I've been using this site for a while for information on industrial sewing machines, especially how to set up an Adler 69 for binding, which was really helpful. Decided to join and ask for help regarding a problem with a Pfaff 1245.

Problem: Randomly,  the upper thread forms a loop when sewing nylon webbing (2+ layers). Issue is more visible with 6mm stitch length, but occurs at any length, I usually sew at 3 to 4 mm.

Bobbin thread looks fine. See linked videos for details on the issue. I managed to get a high speed capture of the problem occurring, and it seems that after making the stitch, the needle comes out, then the threads coming out of the hole in the fabric sticks with the existing upper thread from the previous stitch and pulls it out, then it never gets set back down properly.

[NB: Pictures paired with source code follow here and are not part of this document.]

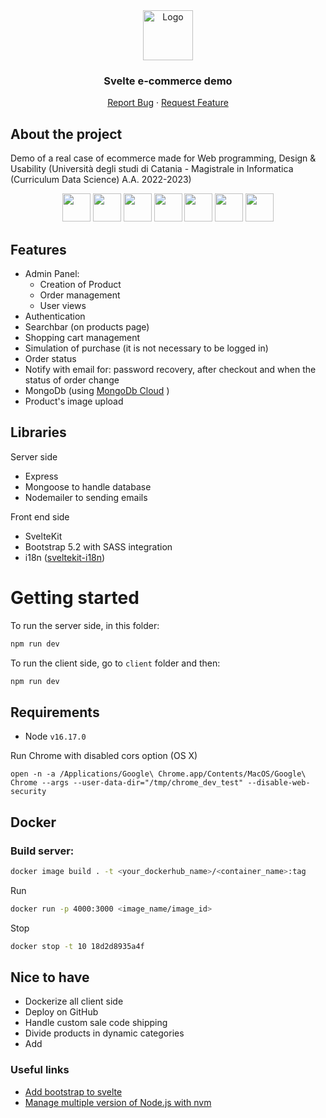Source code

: <div align="center">
  <a href="https://github.com/khalld/svelte-ecommerce">
    <img src="https://cdn4.iconfinder.com/data/icons/game-of-thrones-4/64/game_of_thrones_game_thrones_series_character_avatar_dragon-512.png" alt="Logo" width="80" height="80">
  </a>

  <h3 align="center">Svelte e-commerce demo</h3>

  <p align="center">
    <!-- <a href=""><strong>Explore the docs »</strong></a> -->
    <!-- <a href="https://github.com/othneildrew/Best-README-Template">View Demo</a> (SOON) -->
    <!-- Demo
    · -->
    <a href="https://github.com/khalld/svelte-ecommerce/issues">Report Bug</a>
    ·
    <a href="https://github.com/khalld/svelte-ecommerce/issues">Request Feature</a>
  </p>
</div>


## About the project

Demo of a real case of ecommerce made for Web programming, Design & Usability (Università degli studi di Catania - Magistrale in Informatica (Curriculum Data Science) A.A. 2022-2023)

<p align="center">

<img src="https://github.com/get-icon/geticon/raw/master/icons/javascript.svg" width=45>
<a href="https://nodejs.org/en/"><img src="https://github.com/get-icon/geticon/raw/master/icons/nodejs-icon.svg" width=45></a> 
<a href="https://expressjs.com/"><img src="https://github.com/get-icon/geticon/raw/master/icons/express.svg" width=45></a>
<a href="https://kit.svelte.dev/"><img src="https://github.com/get-icon/geticon/raw/master/icons/svelte-icon.svg" width=45></a>
<a href="https://getbootstrap.com/docs/5.2/getting-started/introduction/"><img src="https://github.com/get-icon/geticon/raw/master/icons/bootstrap.svg" width=45></a>
<a href="https://sass-lang.com/"><img src="https://github.com/get-icon/geticon/raw/master/icons/sass.svg" width=45></a>
<a href="https://vitejs.dev/"><img src="https://github.com/get-icon/geticon/raw/master/icons/vite.svg" width=45></a>

</p>



## Features

- Admin Panel:
    - Creation of Product
    - Order management
    - User views
- Authentication
- Searchbar (on products page)
- Shopping cart management
- Simulation of purchase (it is not necessary to be logged in)
- Order status
- Notify with email for: password recovery, after checkout and when the status of order change
- MongoDb (using <a href="https://cloud.mongodb.com/">MongoDb Cloud</a> )
- Product's image upload

## Libraries

Server side
- Express
- Mongoose to handle database
- Nodemailer to sending emails

Front end side
- SvelteKit
- Bootstrap 5.2 with SASS integration
- i18n (<a href="https://github.com/sveltekit-i18n/lib">sveltekit-i18n</a>)
# Getting started

To run the server side, in this folder:

```bash
npm run dev
```

To run the client side, go to `client` folder and then:

```bash
npm run dev
```

## Requirements

- Node `v16.17.0`

Run Chrome with disabled cors option (OS X)

```
open -n -a /Applications/Google\ Chrome.app/Contents/MacOS/Google\ Chrome --args --user-data-dir="/tmp/chrome_dev_test" --disable-web-security
```

## Docker

### Build server:

```bash
docker image build . -t <your_dockerhub_name>/<container_name>:tag
```

Run

```bash
docker run -p 4000:3000 <image_name/image_id>
```

Stop

```bash
docker stop -t 10 18d2d8935a4f
```

<!-- ### Build client -->

## Nice to have

- Dockerize all client side
- Deploy on GitHub
- Handle custom sale code shipping
- Divide products in dynamic categories
- Add 

### Useful links

<ul>
  <li><a href="https://github.com/svelte-add/bootstrap">Add bootstrap to svelte</a></li>
  <li><a href="https://blog.logrocket.com/how-switch-node-js-versions-nvm/">Manage multiple version of Node.js with nvm</a></li>
</ul>

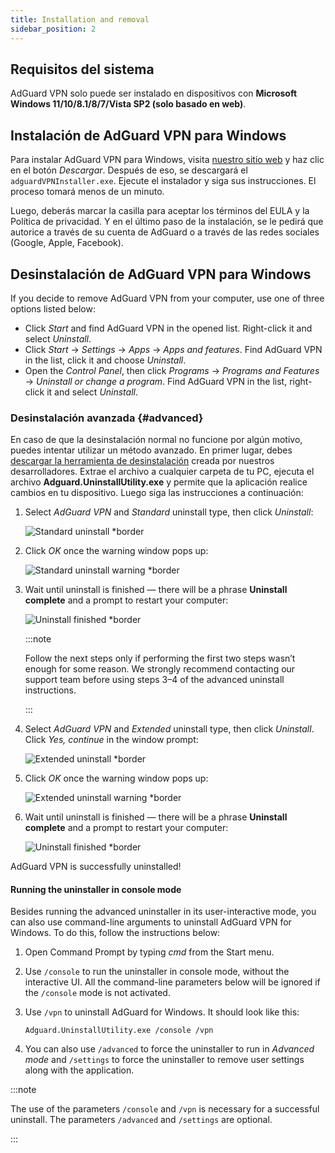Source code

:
 ```yaml
---
title: Installation and removal
sidebar_position: 2
---
```


## Requisitos del sistema

AdGuard VPN solo puede ser instalado en dispositivos con **Microsoft Windows 11/10/8.1/8/7/Vista SP2 (solo basado en web)**.

## Instalación de AdGuard VPN para Windows

Para instalar AdGuard VPN para Windows, visita [nuestro sitio web](https://adguard-vpn.com/welcome.html) y haz clic en el botón *Descargar*. Después de eso, se descargará el `adguardVPNInstaller.exe`. Ejecute el instalador y siga sus instrucciones. El proceso tomará menos de un minuto.

Luego, deberás marcar la casilla para aceptar los términos del EULA y la Política de privacidad. Y en el último paso de la instalación, se le pedirá que autorice a través de su cuenta de AdGuard o a través de las redes sociales (Google, Apple, Facebook).

## Desinstalación de AdGuard VPN para Windows

If you decide to remove AdGuard VPN from your computer, use one of three options listed below:

- Click *Start* and find AdGuard VPN in the opened list. Right-click it and select *Uninstall*.
- Click *Start* → *Settings* → *Apps* → *Apps and features*. Find AdGuard VPN in the list, click it and choose *Uninstall*.
- Open the *Control Panel*, then click *Programs* → *Programs and Features* → *Uninstall or change a program*. Find AdGuard VPN in the list, right-click it and select *Uninstall*.

### Desinstalación avanzada {#advanced}

En caso de que la desinstalación normal no funcione por algún motivo, puedes intentar utilizar un método avanzado. En primer lugar, debes [descargar la herramienta de desinstalación](https://cdn.adtidy.org/distr/windows/Uninstall_Utility.zip) creada por nuestros desarrolladores. Extrae el archivo a cualquier carpeta de tu PC, ejecuta el archivo **Adguard.UninstallUtility.exe** y permite que la aplicación realice cambios en tu dispositivo. Luego siga las instrucciones a continuación:

1. Select *AdGuard VPN* and *Standard* uninstall type, then click *Uninstall*:

    ![Standard uninstall *border](https://cdn.adguardvpn.com/content/kb/vpn/windows/vpn_standard.jpg)

1. Click *OK* once the warning window pops up:

    ![Standard uninstall warning *border](https://cdn.adtidy.org/content/kb/vpn/windows/vpn_standard_warning.jpg)

1. Wait until uninstall is finished — there will be a phrase **Uninstall complete** and a prompt to restart your computer:

    ![Uninstall finished *border](https://cdn.adguardvpn.com/content/kb/vpn/windows/vpn_standard_complete.jpg)

    :::note

    Follow the next steps only if performing the first two steps wasn’t enough for some reason. We strongly recommend contacting our support team before using steps 3–4 of the advanced uninstall instructions.

    :::

1. Select *AdGuard VPN* and *Extended* uninstall type, then click *Uninstall*. Click *Yes, continue* in the window prompt:

    ![Extended uninstall *border](https://cdn.adguardvpn.com/content/kb/vpn/windows/vpn_extended.jpg)

1. Click *OK* once the warning window pops up:

    ![Extended uninstall warning *border](https://cdn.adtidy.org/content/kb/vpn/windows/vpn_standard_warning.jpg)

1. Wait until uninstall is finished — there will be a phrase **Uninstall complete** and a prompt to restart your computer:

    ![Uninstall finished *border](https://cdn.adguardvpn.com/content/kb/vpn/windows/vpn_extended_complete.jpg)

AdGuard VPN is successfully uninstalled!

#### Running the uninstaller in console mode

Besides running the advanced uninstaller in its user-interactive mode, you can also use command-line arguments to uninstall AdGuard VPN for Windows. To do this, follow the instructions below:

1. Open Command Prompt by typing *cmd* from the Start menu.
2. Use `/console` to run the uninstaller in console mode, without the interactive UI. All the command-line parameters below will be ignored if the `/console` mode is not activated.
3. Use `/vpn` to uninstall AdGuard for Windows. It should look like this:

   `Adguard.UninstallUtility.exe /console /vpn`

4. You can also use `/advanced` to force the uninstaller to run in *Advanced mode* and `/settings` to force the uninstaller to remove user settings along with the application.

:::note

The use of the parameters `/console` and `/vpn` is necessary for a successful uninstall. The parameters `/advanced` and `/settings` are optional.

:::
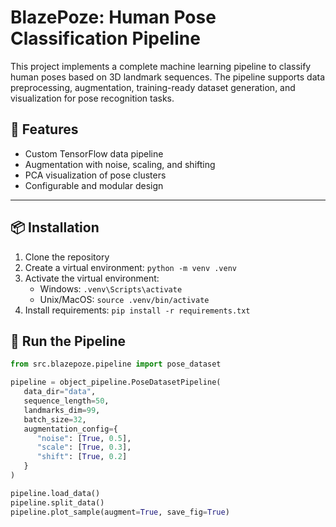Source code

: # BlazePoze: Human Pose Classification Pipeline
   
This project implements a complete machine learning pipeline to classify human poses based on 3D landmark sequences. The pipeline supports data preprocessing, augmentation, training-ready dataset generation, and visualization for pose recognition tasks.

## 🚀 Features

- Custom TensorFlow data pipeline
- Augmentation with noise, scaling, and shifting
- PCA visualization of pose clusters
- Configurable and modular design

---

## 📦 Installation
   
1. Clone the repository
2. Create a virtual environment: `python -m venv .venv`
3. Activate the virtual environment:
   - Windows: `.venv\Scripts\activate`
   - Unix/MacOS: `source .venv/bin/activate`
4. Install requirements: `pip install -r requirements.txt`
   
## 🧪 Run the Pipeline

```python
from src.blazepoze.pipeline import pose_dataset

pipeline = object_pipeline.PoseDatasetPipeline(
   data_dir="data",
   sequence_length=50,
   landmarks_dim=99,
   batch_size=32,
   augmentation_config={
      "noise": [True, 0.5],
      "scale": [True, 0.3],
      "shift": [True, 0.2]
   }
)

pipeline.load_data()
pipeline.split_data()
pipeline.plot_sample(augment=True, save_fig=True)
```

When it’s less dramatic,  the stitch feels weak. I’ve tried many combinations of lower thread/upper thread tension, more tension makes the issue less frequent, but at some point the bobbin thread pops up and the issue still occurs.

For comparison, the same needle, fabric and thread combination on an Adler 69 has no problem sewing this fabric in the same fashion. The thread never pulls up the previous stitch and they are very strong.

- I re-timed the machine according to the manual, then checked it over multiple times, adjusted feet motion, needle position, hook timing, take up string and so on. Manual says 2mm after BDC, tried 1.8 and 3mm, but no change.
- I’ve tried modifying the tension on the take up spring, changed the tension disc, and bought new thread, but the problem still occurs.
- Tried a much larger needle with no success.

I’ve seen a similar issue discussed here:
https://leatherworker.net/forum/topic/67986-random-loose-top-thread-consew-289rb-1/

But with no solution, it’s unclear what fixed the problem. I did try lubricating the thread by spraying it with silicone lube, but it had no impact on the problem.  I’ve reached a point where I’m considering selling it and getting another machine because it doesn’t produce quality stitches. It's a bummer because I bought it used and it seemed in good condition.

Do you guys have any idea what could cause this problem?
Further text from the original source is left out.